According to data compiled by Morningstar India, there were 140 new fund offers (including closed-end funds and ETFs) in 2021. These managed to garner a respectable Rs 99,704 crores during their inception stage.
This was way higher than 81 NFOs floated in 2020 and cumulatively, these funds were able to garner Rs 53,703 crore.
''Given the sharp rally in the markets along with the need to fill product gap created post-recategorisation and giving investors new themes to invest in, asset-management companies launched a plethora of new schemes across the year (2021),'' Morningstar noted.
Usually, NFOs come during a surging market when investor sentiments are high and optimistic. The stock market along with the positive investor sentiments kept surging post-March 2020. It is from this point in time the launch of NFOs started, Chetanwala said.
The NFOs were floated to capitalise on the mood of investors and attract their investment as they were willing to invest at that time, he added.
''The main fact as a wealth manager I see in low rate scenario is that the borrowing becomes easy with easy money fluctuating around businesses tend to bring their IPOs and AMC (assets management company) businesses are inclined NFOs,'' Market Maestro's Ankit Yadav said.
In 2020, the central banks throughout the globes cut the rates and made rates hit all-time lows in the 100-year history.
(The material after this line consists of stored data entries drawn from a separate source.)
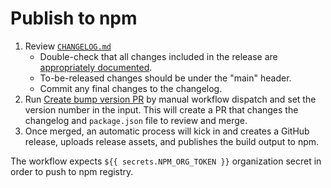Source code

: # Publish to npm

1. Review [`CHANGELOG.md`](../CHANGELOG.md)
   - Double-check that all changes included in the release are [appropriately documented](../CONTRIBUTING.md#changelog-conventions).
   - To-be-released changes should be under the "main" header.
   - Commit any final changes to the changelog.
2. Run [Create bump version PR](https://github.com/maplibre/maplibre-gl-js/actions/workflows/create-bump-version-pr.yml) by manual workflow dispatch and set the version number in the input. This will create a PR that changes the changelog and `package.json` file to review and merge.
3. Once merged, an automatic process will kick in and creates a GitHub release, uploads release assets, and publishes the build output to npm.

The workflow expects `${{ secrets.NPM_ORG_TOKEN }}` organization secret in order to push to npm registry.
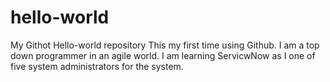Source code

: # hello-world
My Githot Hello-world repository
This my first time using Github.  I am a top down programmer in an agile world.  I am learning ServicwNow as I one of five system administrators for the system.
Rates remain unchanged in 2021. That's why to utilise low rates, AMC businesses bring NFOs, he added.
The maximum number of funds (25) were launched in the index fund segment, which amassed Rs 4,082 crore, followed by other ETFs (24), which collected Rs 7,482 crore and fixed-term plans (23), which mobilised Rs 5,057 crore.
In addition, investors were attracted to international funds and sectoral or thematic funds. The AMCs launched 12 sectoral or thematic funds, which raised Rs 13,237 crore and floated 12 overseas funds of funds, which mopped up Rs 6,351 crore.
Experts believe that the dominance of index funds and ETFs (exchange-traded funds) within NFOs is not surprising, owing to a couple of factors.
Existing AMCs have no restrictions in the number of passive products they can manufacture, whereas there are limits on other types of funds, Vasanth Kamath, founder and CEO at Smallcase, said.
''Also, as investors (across retail, HNIs, institutional) are broadening and diversifying their portfolios, they're preferring to take an index approach to new exposures and asset types, making it both efficient and simple versus having to build their own frameworks and strategies on these universes,'' he said.
In addition, the staggering growth of new demat accounts requires fund houses to offer a larger, diverse line-up of ETFs that were missing in the exchange-traded form factor, he added.
Another factor for higher NFOs in the index category could be strong performance as the index delivered over 20 per cent last year.
Further, the penetration of Indian investors towards index or ETF is low. So, AMCs try to capture their market share, Market Maestro's Yadav said.
Similarly, international stock markets had given good returns in the past few years and even the interest of investors to diversify across geography increased, which resulted in many AMCs coming up with international funds.